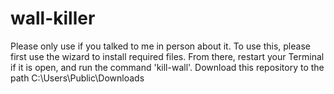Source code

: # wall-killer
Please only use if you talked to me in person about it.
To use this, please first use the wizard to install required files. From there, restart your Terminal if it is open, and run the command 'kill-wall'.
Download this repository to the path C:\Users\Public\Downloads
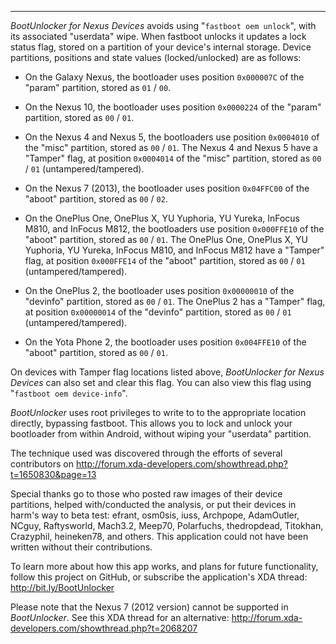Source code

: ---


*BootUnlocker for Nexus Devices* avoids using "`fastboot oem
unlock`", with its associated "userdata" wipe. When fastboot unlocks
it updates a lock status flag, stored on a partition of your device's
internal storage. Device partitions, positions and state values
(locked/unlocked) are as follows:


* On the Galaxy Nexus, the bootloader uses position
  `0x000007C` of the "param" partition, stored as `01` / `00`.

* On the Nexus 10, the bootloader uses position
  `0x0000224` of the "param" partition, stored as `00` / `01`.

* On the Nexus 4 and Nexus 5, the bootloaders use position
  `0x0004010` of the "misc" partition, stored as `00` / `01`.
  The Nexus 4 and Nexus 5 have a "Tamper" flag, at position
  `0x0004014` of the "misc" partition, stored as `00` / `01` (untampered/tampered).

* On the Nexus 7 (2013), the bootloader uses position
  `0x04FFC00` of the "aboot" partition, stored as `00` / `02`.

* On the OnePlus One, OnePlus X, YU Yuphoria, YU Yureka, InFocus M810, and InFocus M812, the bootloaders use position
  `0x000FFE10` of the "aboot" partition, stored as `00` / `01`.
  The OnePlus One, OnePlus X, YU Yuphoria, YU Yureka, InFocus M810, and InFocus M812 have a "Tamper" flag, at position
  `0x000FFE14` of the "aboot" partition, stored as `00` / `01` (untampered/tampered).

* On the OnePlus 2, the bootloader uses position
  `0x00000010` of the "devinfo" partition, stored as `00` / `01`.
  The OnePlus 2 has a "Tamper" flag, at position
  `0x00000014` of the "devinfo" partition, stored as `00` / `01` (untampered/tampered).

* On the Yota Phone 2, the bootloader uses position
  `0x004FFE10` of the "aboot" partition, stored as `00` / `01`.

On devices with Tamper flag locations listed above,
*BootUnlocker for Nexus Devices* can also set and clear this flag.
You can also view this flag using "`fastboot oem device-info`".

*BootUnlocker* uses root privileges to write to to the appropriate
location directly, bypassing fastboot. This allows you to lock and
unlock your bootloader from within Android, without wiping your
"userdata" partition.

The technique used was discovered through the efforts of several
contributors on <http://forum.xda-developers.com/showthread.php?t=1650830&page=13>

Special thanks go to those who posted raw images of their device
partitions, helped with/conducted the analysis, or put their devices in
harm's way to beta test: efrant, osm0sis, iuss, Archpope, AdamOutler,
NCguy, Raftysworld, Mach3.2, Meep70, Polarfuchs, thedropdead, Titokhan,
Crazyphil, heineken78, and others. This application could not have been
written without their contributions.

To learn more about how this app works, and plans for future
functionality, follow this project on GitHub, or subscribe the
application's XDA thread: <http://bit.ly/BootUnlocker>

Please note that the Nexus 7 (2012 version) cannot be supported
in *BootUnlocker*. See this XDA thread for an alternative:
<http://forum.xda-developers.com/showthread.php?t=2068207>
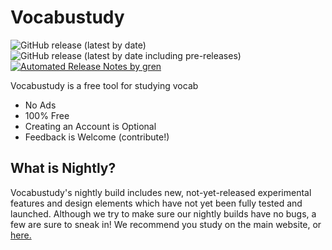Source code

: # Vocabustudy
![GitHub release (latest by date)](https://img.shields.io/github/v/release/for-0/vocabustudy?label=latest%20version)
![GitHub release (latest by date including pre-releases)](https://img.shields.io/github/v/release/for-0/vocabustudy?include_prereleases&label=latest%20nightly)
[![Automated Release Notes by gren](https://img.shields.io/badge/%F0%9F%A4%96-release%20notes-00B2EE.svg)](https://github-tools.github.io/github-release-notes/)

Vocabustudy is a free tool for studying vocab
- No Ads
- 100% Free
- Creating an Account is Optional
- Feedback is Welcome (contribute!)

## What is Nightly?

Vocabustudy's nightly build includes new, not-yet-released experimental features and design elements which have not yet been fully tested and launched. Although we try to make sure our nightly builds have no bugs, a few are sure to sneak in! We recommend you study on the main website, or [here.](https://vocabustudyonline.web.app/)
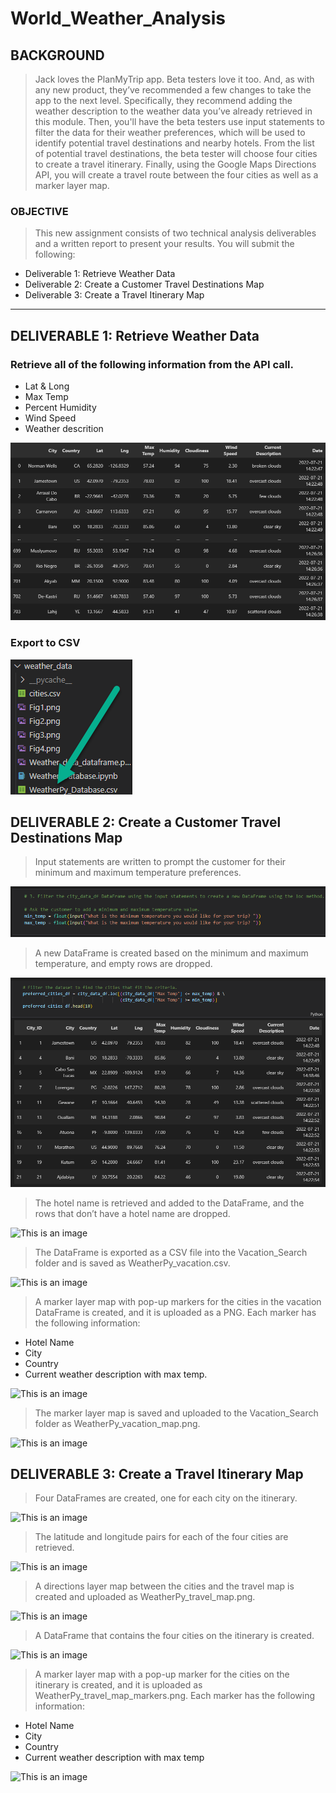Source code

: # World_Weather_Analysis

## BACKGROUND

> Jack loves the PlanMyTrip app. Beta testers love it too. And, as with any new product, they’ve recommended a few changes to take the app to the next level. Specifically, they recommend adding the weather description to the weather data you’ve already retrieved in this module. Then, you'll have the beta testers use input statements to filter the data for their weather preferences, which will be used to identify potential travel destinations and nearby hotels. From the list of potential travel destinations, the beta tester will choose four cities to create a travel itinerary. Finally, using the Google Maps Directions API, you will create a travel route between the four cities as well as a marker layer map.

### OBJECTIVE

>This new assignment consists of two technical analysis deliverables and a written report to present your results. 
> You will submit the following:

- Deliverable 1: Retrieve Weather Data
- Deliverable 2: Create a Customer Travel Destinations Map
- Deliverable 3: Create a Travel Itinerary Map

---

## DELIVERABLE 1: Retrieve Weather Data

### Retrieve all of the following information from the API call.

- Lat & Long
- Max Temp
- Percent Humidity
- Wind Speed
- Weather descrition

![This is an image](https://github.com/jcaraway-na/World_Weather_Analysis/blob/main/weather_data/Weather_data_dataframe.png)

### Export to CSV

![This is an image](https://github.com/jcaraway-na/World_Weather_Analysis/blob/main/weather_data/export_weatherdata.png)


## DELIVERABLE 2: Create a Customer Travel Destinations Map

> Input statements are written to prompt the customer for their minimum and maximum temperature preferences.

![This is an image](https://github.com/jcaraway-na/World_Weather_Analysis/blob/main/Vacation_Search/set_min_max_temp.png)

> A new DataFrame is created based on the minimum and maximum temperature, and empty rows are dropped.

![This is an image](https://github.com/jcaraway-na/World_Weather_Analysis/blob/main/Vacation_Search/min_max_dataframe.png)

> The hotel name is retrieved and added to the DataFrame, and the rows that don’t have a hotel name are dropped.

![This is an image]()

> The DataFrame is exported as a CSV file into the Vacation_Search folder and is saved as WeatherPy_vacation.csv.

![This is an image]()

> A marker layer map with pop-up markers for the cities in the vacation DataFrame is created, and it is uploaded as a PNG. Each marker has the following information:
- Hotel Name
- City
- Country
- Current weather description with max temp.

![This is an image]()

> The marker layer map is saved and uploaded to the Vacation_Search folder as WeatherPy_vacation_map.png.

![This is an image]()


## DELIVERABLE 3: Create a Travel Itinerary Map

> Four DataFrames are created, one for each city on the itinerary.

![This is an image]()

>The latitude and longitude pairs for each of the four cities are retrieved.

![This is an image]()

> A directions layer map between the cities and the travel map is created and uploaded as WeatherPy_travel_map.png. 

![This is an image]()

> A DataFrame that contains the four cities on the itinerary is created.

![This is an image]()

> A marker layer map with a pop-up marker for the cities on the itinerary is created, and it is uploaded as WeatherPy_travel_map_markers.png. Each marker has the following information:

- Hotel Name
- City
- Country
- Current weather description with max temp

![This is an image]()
□ □ □ □
Work item: Check every line above for the string "wall" and copy those that have it.

Completed exercise:
: # wall-killer
To use this, please first use the wizard to install required files. From there, restart your Terminal if it is open, and run the command 'kill-wall'.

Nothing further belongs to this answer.